-------- Input material --------

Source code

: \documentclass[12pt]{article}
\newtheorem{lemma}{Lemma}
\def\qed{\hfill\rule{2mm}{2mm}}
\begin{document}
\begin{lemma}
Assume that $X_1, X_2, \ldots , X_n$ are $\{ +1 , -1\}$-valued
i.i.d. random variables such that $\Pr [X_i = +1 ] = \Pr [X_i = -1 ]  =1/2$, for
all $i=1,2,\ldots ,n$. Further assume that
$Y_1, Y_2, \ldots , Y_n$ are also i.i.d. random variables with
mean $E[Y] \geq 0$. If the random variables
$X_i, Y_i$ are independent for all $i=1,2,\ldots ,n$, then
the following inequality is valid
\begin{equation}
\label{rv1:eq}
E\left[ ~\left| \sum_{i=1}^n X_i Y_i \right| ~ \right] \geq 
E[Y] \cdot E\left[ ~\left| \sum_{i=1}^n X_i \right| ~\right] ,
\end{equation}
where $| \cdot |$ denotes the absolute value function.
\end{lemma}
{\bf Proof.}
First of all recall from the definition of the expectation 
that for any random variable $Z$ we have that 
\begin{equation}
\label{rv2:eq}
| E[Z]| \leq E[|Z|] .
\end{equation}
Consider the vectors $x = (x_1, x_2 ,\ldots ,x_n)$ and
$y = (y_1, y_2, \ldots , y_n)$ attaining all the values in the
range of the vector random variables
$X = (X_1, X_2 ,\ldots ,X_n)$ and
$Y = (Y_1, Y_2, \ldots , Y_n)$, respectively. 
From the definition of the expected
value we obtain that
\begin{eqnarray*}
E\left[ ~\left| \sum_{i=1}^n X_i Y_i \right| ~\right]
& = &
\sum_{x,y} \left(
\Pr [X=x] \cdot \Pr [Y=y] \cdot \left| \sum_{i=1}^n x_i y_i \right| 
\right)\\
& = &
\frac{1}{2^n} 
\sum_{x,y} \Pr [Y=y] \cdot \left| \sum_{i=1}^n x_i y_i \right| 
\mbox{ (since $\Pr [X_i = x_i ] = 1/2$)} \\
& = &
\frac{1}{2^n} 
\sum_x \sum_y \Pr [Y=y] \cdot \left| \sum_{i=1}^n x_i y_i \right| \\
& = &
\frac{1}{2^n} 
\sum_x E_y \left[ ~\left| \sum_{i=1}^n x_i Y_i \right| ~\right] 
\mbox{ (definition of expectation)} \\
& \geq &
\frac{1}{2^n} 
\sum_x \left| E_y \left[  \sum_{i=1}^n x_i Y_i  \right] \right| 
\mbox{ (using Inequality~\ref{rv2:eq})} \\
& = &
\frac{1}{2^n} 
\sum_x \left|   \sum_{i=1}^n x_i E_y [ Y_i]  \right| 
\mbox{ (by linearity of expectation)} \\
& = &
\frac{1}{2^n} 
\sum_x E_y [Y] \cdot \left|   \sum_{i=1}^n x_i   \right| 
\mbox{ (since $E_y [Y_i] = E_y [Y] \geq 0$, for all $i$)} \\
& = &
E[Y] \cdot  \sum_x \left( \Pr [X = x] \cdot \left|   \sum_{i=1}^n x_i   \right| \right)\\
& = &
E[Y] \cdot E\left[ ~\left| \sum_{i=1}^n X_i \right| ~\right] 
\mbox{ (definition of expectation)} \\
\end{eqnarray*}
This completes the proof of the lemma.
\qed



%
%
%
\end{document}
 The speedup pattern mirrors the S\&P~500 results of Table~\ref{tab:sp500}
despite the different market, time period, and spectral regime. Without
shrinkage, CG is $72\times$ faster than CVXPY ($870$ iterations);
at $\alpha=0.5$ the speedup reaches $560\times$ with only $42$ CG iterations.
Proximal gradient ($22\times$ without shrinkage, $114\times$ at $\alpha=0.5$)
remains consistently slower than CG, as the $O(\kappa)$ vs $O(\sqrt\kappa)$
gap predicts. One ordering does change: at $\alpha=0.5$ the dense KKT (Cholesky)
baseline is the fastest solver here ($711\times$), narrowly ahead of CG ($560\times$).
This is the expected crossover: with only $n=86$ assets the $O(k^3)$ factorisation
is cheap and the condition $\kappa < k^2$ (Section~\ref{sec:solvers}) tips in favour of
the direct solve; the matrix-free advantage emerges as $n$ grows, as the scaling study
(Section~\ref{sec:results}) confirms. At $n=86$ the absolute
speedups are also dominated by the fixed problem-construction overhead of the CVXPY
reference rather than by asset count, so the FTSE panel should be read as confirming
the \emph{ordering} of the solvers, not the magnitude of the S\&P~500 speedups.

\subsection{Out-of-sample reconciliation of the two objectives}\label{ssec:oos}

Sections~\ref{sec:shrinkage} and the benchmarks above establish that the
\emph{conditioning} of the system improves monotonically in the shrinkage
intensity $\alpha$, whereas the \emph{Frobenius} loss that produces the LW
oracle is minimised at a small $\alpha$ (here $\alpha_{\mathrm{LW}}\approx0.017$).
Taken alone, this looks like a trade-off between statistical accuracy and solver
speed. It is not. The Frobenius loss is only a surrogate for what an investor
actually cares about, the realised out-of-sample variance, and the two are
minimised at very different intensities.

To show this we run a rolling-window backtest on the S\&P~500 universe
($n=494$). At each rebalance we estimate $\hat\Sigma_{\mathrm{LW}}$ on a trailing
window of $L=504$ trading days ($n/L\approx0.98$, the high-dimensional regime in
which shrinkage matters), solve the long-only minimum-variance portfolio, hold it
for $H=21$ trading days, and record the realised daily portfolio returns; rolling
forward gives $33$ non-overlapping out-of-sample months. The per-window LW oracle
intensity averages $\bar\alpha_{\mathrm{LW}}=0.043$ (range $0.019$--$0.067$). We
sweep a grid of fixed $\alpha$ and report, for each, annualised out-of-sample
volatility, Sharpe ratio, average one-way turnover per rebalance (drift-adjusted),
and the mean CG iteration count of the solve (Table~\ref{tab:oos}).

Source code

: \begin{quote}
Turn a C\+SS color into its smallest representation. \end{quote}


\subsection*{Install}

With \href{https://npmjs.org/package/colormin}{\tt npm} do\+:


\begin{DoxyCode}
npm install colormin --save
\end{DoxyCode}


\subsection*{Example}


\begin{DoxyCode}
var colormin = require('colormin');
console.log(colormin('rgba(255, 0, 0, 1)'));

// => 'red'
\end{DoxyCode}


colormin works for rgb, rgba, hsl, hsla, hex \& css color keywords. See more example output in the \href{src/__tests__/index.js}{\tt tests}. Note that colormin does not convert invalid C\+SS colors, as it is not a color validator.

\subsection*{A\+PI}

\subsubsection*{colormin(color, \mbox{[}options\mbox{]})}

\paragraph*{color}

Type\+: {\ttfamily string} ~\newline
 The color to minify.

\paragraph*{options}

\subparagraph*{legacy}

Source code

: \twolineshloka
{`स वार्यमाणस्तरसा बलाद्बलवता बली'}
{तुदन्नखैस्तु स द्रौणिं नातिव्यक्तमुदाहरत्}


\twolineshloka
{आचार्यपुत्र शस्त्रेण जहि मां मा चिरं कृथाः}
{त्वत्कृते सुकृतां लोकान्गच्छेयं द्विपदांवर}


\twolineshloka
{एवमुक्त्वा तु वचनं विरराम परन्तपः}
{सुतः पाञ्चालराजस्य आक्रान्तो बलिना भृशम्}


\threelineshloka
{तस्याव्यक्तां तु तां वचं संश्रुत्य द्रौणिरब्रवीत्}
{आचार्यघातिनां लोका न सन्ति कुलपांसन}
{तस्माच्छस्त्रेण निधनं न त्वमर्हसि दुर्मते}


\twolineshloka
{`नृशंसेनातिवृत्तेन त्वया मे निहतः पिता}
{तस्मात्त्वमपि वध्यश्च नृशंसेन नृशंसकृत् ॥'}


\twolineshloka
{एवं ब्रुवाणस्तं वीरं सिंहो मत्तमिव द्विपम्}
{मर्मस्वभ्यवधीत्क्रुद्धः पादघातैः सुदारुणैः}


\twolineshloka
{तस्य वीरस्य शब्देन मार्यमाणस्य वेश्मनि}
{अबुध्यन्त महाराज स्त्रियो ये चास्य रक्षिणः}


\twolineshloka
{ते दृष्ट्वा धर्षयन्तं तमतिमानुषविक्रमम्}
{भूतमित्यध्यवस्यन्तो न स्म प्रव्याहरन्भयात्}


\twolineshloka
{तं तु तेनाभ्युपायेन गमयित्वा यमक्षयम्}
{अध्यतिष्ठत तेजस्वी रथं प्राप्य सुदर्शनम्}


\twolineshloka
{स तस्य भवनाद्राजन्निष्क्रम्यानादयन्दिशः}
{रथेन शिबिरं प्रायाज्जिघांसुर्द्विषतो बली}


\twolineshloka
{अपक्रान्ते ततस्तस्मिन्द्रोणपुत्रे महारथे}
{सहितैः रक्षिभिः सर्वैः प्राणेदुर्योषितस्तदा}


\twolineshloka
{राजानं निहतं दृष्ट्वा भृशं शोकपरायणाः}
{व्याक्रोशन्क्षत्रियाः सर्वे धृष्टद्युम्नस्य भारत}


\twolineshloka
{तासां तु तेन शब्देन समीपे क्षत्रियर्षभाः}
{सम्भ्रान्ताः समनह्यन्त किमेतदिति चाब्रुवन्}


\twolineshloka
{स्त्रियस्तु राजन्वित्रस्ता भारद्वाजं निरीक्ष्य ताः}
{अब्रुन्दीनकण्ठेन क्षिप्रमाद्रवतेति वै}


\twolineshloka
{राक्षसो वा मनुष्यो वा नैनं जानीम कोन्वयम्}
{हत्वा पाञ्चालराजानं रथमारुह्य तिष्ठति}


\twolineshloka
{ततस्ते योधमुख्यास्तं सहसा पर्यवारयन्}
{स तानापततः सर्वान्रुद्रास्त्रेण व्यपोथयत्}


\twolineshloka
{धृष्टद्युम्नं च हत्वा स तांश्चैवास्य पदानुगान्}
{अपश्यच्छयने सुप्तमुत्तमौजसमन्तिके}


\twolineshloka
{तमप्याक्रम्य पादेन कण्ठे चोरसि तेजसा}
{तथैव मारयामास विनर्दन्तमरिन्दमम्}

--------

■ Task objective:
Restate word for word the lines of the data above, starting at the line containing "actually cares about, the" and ending at the line containing "console.log(colormin('rgba(255, 0, 0, 1)'));", both included, and nothing more.

■ Solution to the problem:
actually cares about, the realised out-of-sample variance, and the two are
minimised at very different intensities.

To show this we run a rolling-window backtest on the S\&P~500 universe
($n=494$). At each rebalance we estimate $\hat\Sigma_{\mathrm{LW}}$ on a trailing
window of $L=504$ trading days ($n/L\approx0.98$, the high-dimensional regime in
which shrinkage matters), solve the long-only minimum-variance portfolio, hold it
for $H=21$ trading days, and record the realised daily portfolio returns; rolling
forward gives $33$ non-overlapping out-of-sample months. The per-window LW oracle
intensity averages $\bar\alpha_{\mathrm{LW}}=0.043$ (range $0.019$--$0.067$). We
sweep a grid of fixed $\alpha$ and report, for each, annualised out-of-sample
volatility, Sharpe ratio, average one-way turnover per rebalance (drift-adjusted),
and the mean CG iteration count of the solve (Table~\ref{tab:oos}).

Source code

: \begin{quote}
Turn a C\+SS color into its smallest representation. \end{quote}


\subsection*{Install}

With \href{https://npmjs.org/package/colormin}{\tt npm} do\+:


\begin{DoxyCode}
npm install colormin --save
\end{DoxyCode}


\subsection*{Example}


\begin{DoxyCode}
var colormin = require('colormin');
console.log(colormin('rgba(255, 0, 0, 1)'));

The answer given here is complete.